Contact: newsroom@ci.irs.gov

NASHVILLE — A Clarksville, Tennessee, business owner pleaded guilty today in U.S. District Court to a single count of tax evasion, announced U.S. Attorney Mark Wildasin for the Middle District of Tennessee.

Andrew Huy Nguyen the owner of Call it Pho restaurant and Venus Nails Spa, both located in Clarksville, Tennessee, admitted responsibility for a tax loss of more than $428,000.

Nguyen was charged on March 3, 2022, in a criminal Information, which alleged that Nguyen, as the owner of Call it Pho, willfully evaded his responsibility to pay his employer's share of employment taxes to the IRS by underreporting the wages he paid his Call it Pho employees. He hid from the IRS the true amount of wages he paid his Call it Pho employees by failing to issue some employees W2 Forms, by paying some employees solely in cash, and by paying some employees a combination of 50% check and 50% cash.
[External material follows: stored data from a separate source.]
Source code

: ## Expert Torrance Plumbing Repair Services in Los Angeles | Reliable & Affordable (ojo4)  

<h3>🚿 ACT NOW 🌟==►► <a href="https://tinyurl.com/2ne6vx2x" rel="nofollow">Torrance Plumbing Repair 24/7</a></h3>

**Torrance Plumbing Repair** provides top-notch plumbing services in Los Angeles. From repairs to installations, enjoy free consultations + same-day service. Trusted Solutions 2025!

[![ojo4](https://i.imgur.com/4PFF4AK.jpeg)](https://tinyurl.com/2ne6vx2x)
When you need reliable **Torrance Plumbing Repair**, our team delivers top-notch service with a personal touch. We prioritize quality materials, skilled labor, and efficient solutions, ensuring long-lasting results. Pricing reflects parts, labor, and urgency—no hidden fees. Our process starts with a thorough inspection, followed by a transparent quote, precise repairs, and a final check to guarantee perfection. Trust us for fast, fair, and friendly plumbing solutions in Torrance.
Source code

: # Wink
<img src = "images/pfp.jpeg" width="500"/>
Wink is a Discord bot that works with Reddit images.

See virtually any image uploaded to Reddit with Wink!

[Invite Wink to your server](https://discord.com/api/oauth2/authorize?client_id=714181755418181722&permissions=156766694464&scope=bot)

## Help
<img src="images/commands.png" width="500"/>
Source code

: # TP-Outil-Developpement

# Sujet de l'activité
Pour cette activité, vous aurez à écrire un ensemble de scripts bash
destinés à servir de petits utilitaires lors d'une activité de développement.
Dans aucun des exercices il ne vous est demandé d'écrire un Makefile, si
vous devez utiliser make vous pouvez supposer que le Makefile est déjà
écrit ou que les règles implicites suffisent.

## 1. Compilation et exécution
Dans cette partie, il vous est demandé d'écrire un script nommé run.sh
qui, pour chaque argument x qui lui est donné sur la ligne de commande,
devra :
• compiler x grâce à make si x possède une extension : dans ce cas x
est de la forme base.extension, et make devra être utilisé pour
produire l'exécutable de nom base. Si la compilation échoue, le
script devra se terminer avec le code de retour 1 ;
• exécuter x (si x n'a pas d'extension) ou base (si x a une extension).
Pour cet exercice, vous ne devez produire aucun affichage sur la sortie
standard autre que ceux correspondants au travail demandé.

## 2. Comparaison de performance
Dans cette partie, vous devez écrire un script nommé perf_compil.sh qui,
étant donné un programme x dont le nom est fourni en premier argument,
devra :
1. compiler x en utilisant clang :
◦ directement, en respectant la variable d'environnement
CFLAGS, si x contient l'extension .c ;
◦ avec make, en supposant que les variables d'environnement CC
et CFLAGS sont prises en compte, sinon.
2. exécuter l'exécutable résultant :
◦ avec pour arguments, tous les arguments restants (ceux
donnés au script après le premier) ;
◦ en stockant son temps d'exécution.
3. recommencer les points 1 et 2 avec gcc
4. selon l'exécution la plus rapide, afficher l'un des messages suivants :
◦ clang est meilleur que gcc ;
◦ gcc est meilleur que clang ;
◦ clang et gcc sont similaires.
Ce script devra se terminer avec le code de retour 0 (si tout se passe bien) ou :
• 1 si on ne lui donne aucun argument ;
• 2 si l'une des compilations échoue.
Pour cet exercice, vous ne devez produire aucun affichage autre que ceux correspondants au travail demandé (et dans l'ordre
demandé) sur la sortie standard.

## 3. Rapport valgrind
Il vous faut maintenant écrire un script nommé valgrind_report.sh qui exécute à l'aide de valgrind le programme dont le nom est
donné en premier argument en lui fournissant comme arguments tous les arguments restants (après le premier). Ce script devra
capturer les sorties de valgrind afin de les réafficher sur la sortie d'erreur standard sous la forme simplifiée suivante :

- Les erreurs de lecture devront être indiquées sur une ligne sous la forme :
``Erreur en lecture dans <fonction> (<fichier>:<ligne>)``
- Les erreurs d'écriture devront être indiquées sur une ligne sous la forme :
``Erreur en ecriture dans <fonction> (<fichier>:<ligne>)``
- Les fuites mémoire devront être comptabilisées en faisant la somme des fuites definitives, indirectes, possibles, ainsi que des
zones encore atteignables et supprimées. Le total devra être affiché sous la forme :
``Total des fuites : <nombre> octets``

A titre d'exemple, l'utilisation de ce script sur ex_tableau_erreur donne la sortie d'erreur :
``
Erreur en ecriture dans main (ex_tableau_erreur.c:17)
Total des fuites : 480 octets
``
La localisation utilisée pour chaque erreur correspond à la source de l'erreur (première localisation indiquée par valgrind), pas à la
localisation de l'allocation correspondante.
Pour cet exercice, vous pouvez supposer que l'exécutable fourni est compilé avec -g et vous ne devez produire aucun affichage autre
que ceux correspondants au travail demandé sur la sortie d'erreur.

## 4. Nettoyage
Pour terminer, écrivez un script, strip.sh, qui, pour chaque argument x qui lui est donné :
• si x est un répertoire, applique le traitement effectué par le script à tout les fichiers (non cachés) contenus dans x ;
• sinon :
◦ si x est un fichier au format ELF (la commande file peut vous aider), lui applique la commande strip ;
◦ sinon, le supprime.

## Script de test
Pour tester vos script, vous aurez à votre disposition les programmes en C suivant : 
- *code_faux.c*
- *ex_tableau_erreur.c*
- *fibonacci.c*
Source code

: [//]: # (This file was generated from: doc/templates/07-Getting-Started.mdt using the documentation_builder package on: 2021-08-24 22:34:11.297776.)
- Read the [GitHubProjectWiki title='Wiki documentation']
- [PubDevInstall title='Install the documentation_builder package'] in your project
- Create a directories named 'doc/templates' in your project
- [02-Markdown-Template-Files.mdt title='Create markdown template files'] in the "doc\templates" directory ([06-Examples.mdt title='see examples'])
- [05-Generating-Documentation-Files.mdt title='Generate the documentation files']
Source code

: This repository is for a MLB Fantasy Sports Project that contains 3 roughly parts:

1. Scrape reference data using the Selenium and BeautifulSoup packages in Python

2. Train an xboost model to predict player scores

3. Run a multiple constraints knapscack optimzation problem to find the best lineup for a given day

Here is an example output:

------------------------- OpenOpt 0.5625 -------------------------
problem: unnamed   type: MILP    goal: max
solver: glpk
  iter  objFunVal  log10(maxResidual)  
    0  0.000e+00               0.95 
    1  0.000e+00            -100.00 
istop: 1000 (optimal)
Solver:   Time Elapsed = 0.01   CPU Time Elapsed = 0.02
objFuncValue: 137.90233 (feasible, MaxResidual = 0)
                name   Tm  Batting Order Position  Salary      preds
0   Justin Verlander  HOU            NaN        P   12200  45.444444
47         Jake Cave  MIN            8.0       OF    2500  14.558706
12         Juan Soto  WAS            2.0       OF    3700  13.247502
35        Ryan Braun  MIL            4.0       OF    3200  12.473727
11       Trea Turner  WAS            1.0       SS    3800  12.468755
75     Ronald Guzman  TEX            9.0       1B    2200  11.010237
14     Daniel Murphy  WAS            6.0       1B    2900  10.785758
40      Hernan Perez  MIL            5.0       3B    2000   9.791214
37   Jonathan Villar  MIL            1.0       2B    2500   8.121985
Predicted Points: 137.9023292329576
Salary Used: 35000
Nguyen took numerous steps to conceal from the IRS the true amount of wages he paid to his employees, including preparing and issuing 1099 Forms instead of W2 Forms to disguise the wages paid to employees as "nonemployee compensation." He further disguised the wages by issuing 1099 Forms that falsely made it appear as though those employees worked at another business that he owned, Venus Nails Spa.

For tax years 2017, 2018, and 2019, Nguyen evaded more than $34,000 of the employer's employment taxes related to Call it Pho.

In addition, Nguyen willfully failed to withhold and pay over to the IRS approximately $78,667 in employment taxes and federal income taxes from his employees' paychecks at Call it Pho.

Nguyen also issued false 1099 Forms to nail technicians employed at Venus Nails Spa that did not report all the wages he paid them. Nguyen paid Venus employees at least $946,716.24 in cash, which he did not report on the 1099 Forms that he issued to them. This caused his employees to file false tax returns that did not report all their income, which resulted in an additional tax loss of approximately $315,856.

Nguyen faces up to five years in prison and a $250,000 fine when he is sentenced on September 23, 2022. Nguyen has agreed to pay immediate restitution in the amount of $428,620.12.

This case was investigated by IRS-Criminal Investigation. Assistant U.S. Attorney Kathryn W. Booth is prosecuting the case.